J'avais envie de me lever et de quitter cette pièce : Cela était malheureusement impossible car je n'étais absolument pas en état de me lever et de marcher. Non seulement j'avais très mal, mais en plus, j'étais trop fatiguée pour ça. Chaque mot qu'Alexander prononça me fit horriblement mal et j'encaissai, sans broncher. Qu'est-ce que je pouvais lui dire? Il avait tort sur beaucoup de choses qu'il supposait, devinait, mais je le laissais parler, préférant qu'il déverse toute sa colère, tout son dégoût maintenant. Me prendre tout ça d'un seul coup était préférable que par petits bouts : Plus vite il dirait tout ça, plus vite se serait... Terminé... Oh mon Dieu... J'étais carrément pétrifiée à cette idée... En tout cas, il se fourvoyait sur beaucoup de choses. Non, je n'avais pas été silencieuse pour le protéger : J'avais juste été incapable d'assumer cette grossesse, un point c'est tout. Oui, il avait juré de me protéger et de veiller sur moi mais il n'était pas un super-héros et il ne pouvait pas me protéger de tout, et pas de ça... Je ne lui en voulais pas, il n'y était pour rien, mais c'était un fait. Comme pour faire écho à mes pensées il me demanda si je lui en voulais parce qu'il n'avait pas su me protéger. Non... Oh non, pas du tout... Savoir qu'il s'en voulait me rendait encore plus malade : C'était tellement injuste. Il n'était pas un mari parfait, car personne n'est parfait, mais il était profondément bon et aimant. Je ne voulais pas qu'il se sente coupable... Quand il finit par me dire qu'il n'avait pas vu en moi une femme violée je fermai les yeux : Il disait avoir vu un ange brisé mais il ne se rendait pas compte... Il ne se rendait pas compte de ce que j'avais vu en lui, de ce que mon viol avait provoqué dans son coeur, de ce dont j'avais été témoin depuis que je lui avais tout avoué. Non, il ne s'en rendait pas compte...

- "Alors tu es enceinte?"

Cette phrase me fit rouvrir les yeux et je le regardai choquée : Non, je n'étais plus enceinte mais il ne pouvait pas le savoir. Je devais lui dire, je ne pouvais pas laisser germer cette idée en lui parce que ça lui faisait encore plus de mal que ce que j'avais déjà fait. Cependant, la question qu'il me posa ensuite occulta pendant quelques instants la question de cette grossesse qui n'était à présent plus d'actualité. Il voulait savoir de qui il s'agissait. Franchement, si j'avais eu le choix, je ne lui aurais pas dit : Je voulais éviter des problèmes à Aristide, je voulais le protéger car il était une de mes victimes, pas un bourreau... Je n'eus pas le temps de répondre qu'il prononça le prénom de mon amant et je me figeai : De toute façon, j'allais lui dire, mais réaliser qu'il l'avait deviné, qu'il le savait déjà c'était... C'était comme si j'étais dans un train qui prenait de la vitesse et qui n'avait plus de freins... Bien sûr, il fit le rapprochement avec les cours de Grec qu'Aristide m'avait donnée et la façon dont il me parla me fit encore une fois très mal : J'avais l'impression qu'il s'adressait à une pute. C'était absolument terrifiant d'entendre mon mari me parler de cette façon et ce, même si je l'avais cherché. Son regard glacial me fit soudain peur : Je n'avais pas peur pour moi, mais j'avais peur pour Aristide. Alexander le considérait comme coupable et il n'aurait pas pu en être autrement et c'était donc à moi de faire en sorte de remettre les choses à leur place.

-Non...

Un murmure certes, mais un murmure ferme.
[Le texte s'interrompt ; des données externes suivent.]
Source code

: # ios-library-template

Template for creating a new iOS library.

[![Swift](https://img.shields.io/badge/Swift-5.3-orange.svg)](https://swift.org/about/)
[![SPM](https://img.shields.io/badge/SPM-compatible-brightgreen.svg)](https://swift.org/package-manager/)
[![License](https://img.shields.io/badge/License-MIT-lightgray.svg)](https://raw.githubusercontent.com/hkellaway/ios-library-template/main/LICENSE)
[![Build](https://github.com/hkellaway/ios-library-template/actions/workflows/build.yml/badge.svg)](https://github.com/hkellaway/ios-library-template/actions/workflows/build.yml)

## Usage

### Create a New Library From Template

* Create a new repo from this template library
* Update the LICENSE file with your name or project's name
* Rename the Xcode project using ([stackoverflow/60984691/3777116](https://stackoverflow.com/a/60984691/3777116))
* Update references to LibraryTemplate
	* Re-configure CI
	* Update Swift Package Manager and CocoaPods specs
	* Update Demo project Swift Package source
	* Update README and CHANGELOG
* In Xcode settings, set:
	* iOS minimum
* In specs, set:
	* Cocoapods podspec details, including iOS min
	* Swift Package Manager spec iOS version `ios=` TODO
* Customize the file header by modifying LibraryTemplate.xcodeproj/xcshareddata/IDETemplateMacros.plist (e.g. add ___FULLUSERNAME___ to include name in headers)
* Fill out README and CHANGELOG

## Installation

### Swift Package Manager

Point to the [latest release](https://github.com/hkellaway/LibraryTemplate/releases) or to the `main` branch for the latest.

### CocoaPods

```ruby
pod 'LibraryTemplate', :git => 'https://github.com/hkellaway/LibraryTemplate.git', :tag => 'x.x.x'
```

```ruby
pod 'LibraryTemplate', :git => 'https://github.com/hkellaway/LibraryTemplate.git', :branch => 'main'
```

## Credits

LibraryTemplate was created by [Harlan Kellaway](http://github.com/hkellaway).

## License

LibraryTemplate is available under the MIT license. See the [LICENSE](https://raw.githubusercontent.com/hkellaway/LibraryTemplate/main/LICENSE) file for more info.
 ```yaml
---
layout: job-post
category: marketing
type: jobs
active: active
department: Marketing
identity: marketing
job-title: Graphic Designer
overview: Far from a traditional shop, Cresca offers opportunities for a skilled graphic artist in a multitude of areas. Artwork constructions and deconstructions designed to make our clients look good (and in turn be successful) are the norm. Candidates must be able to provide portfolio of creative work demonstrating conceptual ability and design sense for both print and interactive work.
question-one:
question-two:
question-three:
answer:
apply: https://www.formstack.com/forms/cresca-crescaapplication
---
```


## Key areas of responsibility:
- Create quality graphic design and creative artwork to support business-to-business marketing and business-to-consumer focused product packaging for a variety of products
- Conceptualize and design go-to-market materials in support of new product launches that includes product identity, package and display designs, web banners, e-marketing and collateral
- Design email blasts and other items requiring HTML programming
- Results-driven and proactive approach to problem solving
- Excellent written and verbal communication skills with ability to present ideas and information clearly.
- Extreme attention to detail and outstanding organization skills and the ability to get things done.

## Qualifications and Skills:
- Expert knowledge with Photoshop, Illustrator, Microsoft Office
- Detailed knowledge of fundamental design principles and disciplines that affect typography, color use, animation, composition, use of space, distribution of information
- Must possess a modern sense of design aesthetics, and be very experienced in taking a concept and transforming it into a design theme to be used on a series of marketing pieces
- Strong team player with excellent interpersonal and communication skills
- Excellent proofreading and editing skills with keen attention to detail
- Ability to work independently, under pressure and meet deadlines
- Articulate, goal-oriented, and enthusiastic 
-Il n'y est pour rien, c'est moi... J'aurais pu le repousser et il n'aurait pas insisté... Je l'ai laissé se rapprocher de moi... J'ai fait beaucoup de dégâts et j'en suis la seule reponsable...
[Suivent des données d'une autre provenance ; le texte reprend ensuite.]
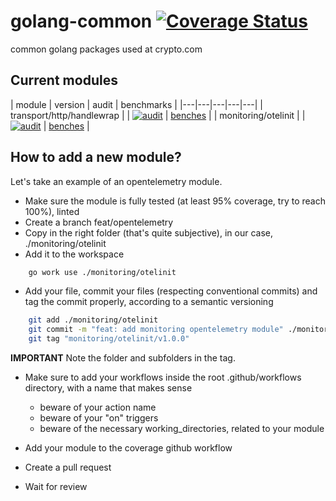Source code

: # golang-common [![Coverage Status](https://coveralls.io/repos/github/monacohq/golang-common/badge.svg?t=cPxXZ8)](https://coveralls.io/github/monacohq/golang-common)

common golang packages used at crypto.com

## Current modules

| module                      | version | audit | benchmarks |
|---|---|---|---|---|
| transport/http/handlewrap   | | [![audit](https://github.com/monacohq/golang-common/actions/workflows/transport_http_handlewrap.audit.yml/badge.svg)](https://github.com/monacohq/golang-common/actions/workflows/transport_http_handlewrap.audit.yml) | [benches](https://turbo-winner-7f9425af.pages.github.io/transport/http/handlerwrap/) |
| monitoring/otelinit         | | [![audit](https://github.com/monacohq/golang-common/actions/workflows/monitoring_othelinit.audit.yml/badge.svg)](https://github.com/monacohq/golang-common/actions/workflows/monitoring_othelinit.audit.yml) | [benches](https://turbo-winner-7f9425af.pages.github.io/monitoring/otelinit) |

## How to add a new module?

Let's take an example of an opentelemetry module.

- Make sure the module is fully tested (at least 95% coverage, try to reach 100%), linted
- Create a branch feat/opentelemetry
- Copy in the right folder (that's quite subjective), in our case, ./monitoring/otelinit
- Add it to the workspace

```bash
    go work use ./monitoring/otelinit
```

- Add your file, commit your files (respecting conventional commits) and tag the commit properly, according to a semantic versioning

```bash
    git add ./monitoring/otelinit
    git commit -m "feat: add monitoring opentelemetry module" ./monitoring/otelinit
    git tag "monitoring/otelinit/v1.0.0"
```

**IMPORTANT** Note the folder and subfolders in the tag.

- Make sure to add your workflows inside the root .github/workflows directory, with a name that makes sense
  - beware of your action name
  - beware of your "on" triggers
  - beware of the necessary working_directories, related to your module

- Add your module to the coverage github workflow

- Create a pull request
- Wait for review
Oui, je devais assumer mes choix. Ce jour-là, quand il m'avait embrassée, je l'avais d'abord repoussé et puis c'était moi qui avait pris l'initiative d'un second baiser et je savais qu'il aurait respecté ma décision de le repousser. Donc, dans mon esprit, il n'était pas responsable de mon adultère. J'avais cherché du réconfort et j'avais cherché à oublier. Oublier... Repenser à ce que je devais oublier me rappela la question d'Alexander : "Alors tu es enceinte?". Je devais absolument lui dire que ce n'était plus le cas. Je devais lui dire mais mes mots restèrent coincés quelques instants dans ma gorge parce que je me rappelais ce que j'avais fait, je me rappelais mon cauchemar... Comment allait réagir Alexander en apprenant que j'avais laissé mourir un bébé? Est-ce qu'il serait soulagé de ne pas avoir à élever la progéniture de cet enfoiré? Est-ce qu'il serait encore plus dégoûté de la décision que j'avais prise? Il n'y avait pas trente-six moyens de le savoir : Je devais lui avouer que le bébé était mort.

-Alexander... Je ne suis plus enceinte... Je...
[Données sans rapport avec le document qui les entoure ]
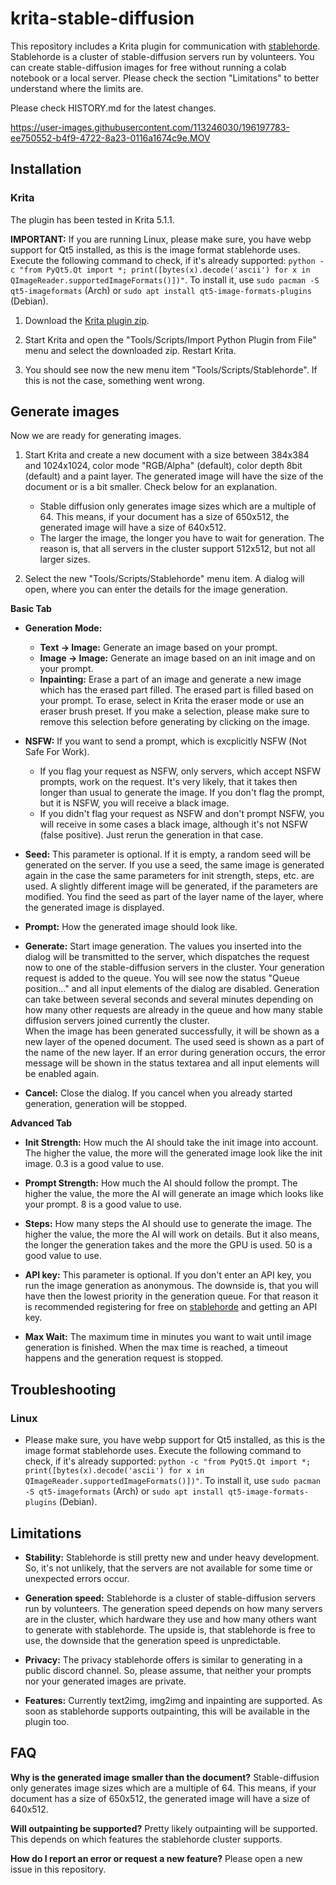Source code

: # krita-stable-diffusion

This repository includes a Krita plugin for communication with [stablehorde](https://stablehorde.net). Stablehorde is a cluster of stable-diffusion servers run by volunteers. You can create stable-diffusion images for free without running a colab notebook or a local server. Please check the section "Limitations" to better understand where the limits are.

Please check HISTORY.md for the latest changes. 

https://user-images.githubusercontent.com/113246030/196197783-ee750552-b4f9-4722-8a23-0116a1674c9e.MOV


## Installation
### Krita

The plugin has been tested in Krita 5.1.1.

**IMPORTANT:** If you are running Linux, please make sure, you have webp support for Qt5 installed, as this is the image format stablehorde uses. Execute the following command to check, if it's already supported: ```python -c "from PyQt5.Qt import *; print([bytes(x).decode('ascii') for x in QImageReader.supportedImageFormats()])"```. To install it, use ```sudo pacman -S qt5-imageformats``` (Arch) or ```sudo apt install qt5-image-formats-plugins``` (Debian).

1. Download the [Krita plugin zip](https://github.com/blueturtleai/krita-stable-diffusion/releases/download/v1.3.1/krita_stablehorde_1_3_1.zip).

2. Start Krita and open the "Tools/Scripts/Import Python Plugin from File" menu and select the downloaded zip. Restart Krita.

3. You should see now the new menu item "Tools/Scripts/Stablehorde". If this is not the case, something went wrong.

## Generate images
Now we are ready for generating images.

1. Start Krita and create a new document with a size between 384x384 and 1024x1024, color mode "RGB/Alpha" (default), color depth 8bit (default) and a paint layer. The generated image will have the size of the document or is a bit smaller. Check below for an explanation.
   - Stable diffusion only generates image sizes which are a multiple of 64. This means, if your document has a size of 650x512, the generated image will have a size of 640x512.
   - The larger the image, the longer you have to wait for generation. The reason is, that all servers in the cluster support 512x512, but not all larger sizes.

2. Select the new "Tools/Scripts/Stablehorde" menu item. A dialog will open, where you can enter the details for the image generation.

**Basic Tab**

   - **Generation Mode:** 
      - **Text -> Image:** Generate an image based on your prompt.
      - **Image -> Image:** Generate an image based on an init image and on your prompt.
      - **Inpainting:** Erase a part of an image and generate a new image which has the erased part filled. The erased part is filled based on your prompt. To erase, select in Krita the eraser mode or use an eraser brush preset. If you make a selection, please make sure to remove this selection before generating by clicking on the image. 

   - **NSFW:** If you want to send a prompt, which is excplicitly NSFW (Not Safe For Work). 
      - If you flag your request as NSFW, only servers, which accept NSFW prompts, work on the request. It's very likely, that it takes then longer than usual to generate the image. If you don't flag the prompt, but it is NSFW, you will receive a black image.
      - If you didn't flag your request as NSFW and don't prompt NSFW, you will receive in some cases a black image, although it's not NSFW (false positive). Just rerun the generation in that case.

   - **Seed:** This parameter is optional. If it is empty, a random seed will be generated on the server. If you use a seed, the same image is generated again in the case the same parameters for init strength, steps, etc. are used. A slightly different image will be generated, if the parameters are modified. You find the seed as part of the layer name of the layer, where the generated image is displayed. 

   - **Prompt:** How the generated image should look like.

   - **Generate:** Start image generation. The values you inserted into the dialog will be transmitted to the server, which dispatches the request now to one of the stable-diffusion servers in the cluster. Your generation request is added to the queue. You will see now the status "Queue position..." and all input elements of the dialog are disabled. Generation can take between several seconds and several minutes depending on how many other requests are already in the queue and how many stable diffusion servers joined currently the cluster.<br>When the image has been generated successfully, it will be shown as a new layer of the opened document. The used seed is shown as a part of the name of the new layer. If an error during generation occurs, the error message will be shown in the status textarea and all input elements will be enabled again.

   - **Cancel:** Close the dialog. If you cancel when you already started generation, generation will be stopped.

**Advanced Tab**
   - **Init Strength:** How much the AI should take the init image into account. The higher the value, the more will the generated image look like the init image. 0.3 is a good value to use.

   - **Prompt Strength:** How much the AI should follow the prompt. The higher the value, the more the AI will generate an image which looks like your prompt. 8 is a good value to use.

   - **Steps:** How many steps the AI should use to generate the image. The higher the value, the more the AI will work on details. But it also means, the longer the generation takes and the more the GPU is used. 50 is a good value to use.

   - **API key:** This parameter is optional. If you don't enter an API key, you run the image generation as anonymous. The downside is, that you will have then the lowest priority in the generation queue. For that reason it is recommended registering for free on [stablehorde](https://stablehorde.net) and getting an API key.

   - **Max Wait:** The maximum time in minutes you want to wait until image generation is finished. When the max time is reached, a timeout happens and the generation request is stopped.

## Troubleshooting
### Linux
- Please make sure, you have webp support for Qt5 installed, as this is the image format stablehorde uses. Execute the following command to check, if it's already supported: ```python -c "from PyQt5.Qt import *; print([bytes(x).decode('ascii') for x in QImageReader.supportedImageFormats()])"```. To install it, use ```sudo pacman -S qt5-imageformats``` (Arch) or ```sudo apt install qt5-image-formats-plugins``` (Debian).

## Limitations

   - **Stability:** Stablehorde is still pretty new and under heavy development. So, it's not unlikely, that the servers are not available for some time or unexpected errors occur.

   - **Generation speed:** Stablehorde is a cluster of stable-diffusion servers run by volunteers. The generation speed depends on how many servers are in the cluster, which hardware they use and how many others want to generate with stablehorde. The upside is, that stablehorde is free to use, the downside that the generation speed is unpredictable.

   - **Privacy:** The privacy stablehorde offers is similar to generating in a public discord channel. So, please assume, that neither your prompts nor your generated images are private.
   
   - **Features:** Currently text2img, img2img and inpainting are supported. As soon as stablehorde supports outpainting, this will be available in the plugin too.

## FAQ
**Why is the generated image smaller than the document?** Stable-diffusion only generates image sizes which are a multiple of 64. This means, if your document has a size of 650x512, the generated image will have a size of 640x512.

**Will outpainting be supported?** Pretty likely outpainting will be supported. This depends on which features the stablehorde cluster supports.

**How do I report an error or request a new feature?** Please open a new issue in this repository.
J'eus une envie quasi-irrésistible de prendre sa main et de la serrer, de façon à me donner la force de dire ce qui allait suivre mais je n'osai pas, trop effrayée d'être repoussée et je ne l'aurais pas supporté. Donc, il était préférable de ne pas chercher le contact. De nouvelles larmes coulèrent sur mes joues déjà humides.

-Quand le plafond s'est effondré je n'ai pas été blessée qu'à la cuisse... J'ai fait une fausse couche... Je m'en suis vite rendue compte mais je n'ai rien dit et... Quand Mathilda est venue pour s'occuper de moi et qu'elle a réalisé ce qu'il m'arrivait, j'ai... J'ai...

Bon sang, c'était encore plus difficile à dire que je ne l'avais cru.

-Je lui ai demandé de ne pas me soigner... Je lui ai demandé de ne pas l'empêcher...

Et là, j'éclatai carrément en sanglots. Il fallait que ça sorte, il fallait que toutes ces émotions sortent de mon corps pour que je puisse essayer d'aller mieux.

-Je ne voulais pas de cet enfant... Il nous aurait rappelé à chaque instant pour le restant de notre vie ce qu'il m'était arrivé alors... Mais il n'avait rien demandé, il n'y était pour rien... Ce n'était pas de sa faute s'il était là à cause de mon viol... Mais je ne pouvais pas... Alors je l'ai laissé mourir... Je l'ai tué...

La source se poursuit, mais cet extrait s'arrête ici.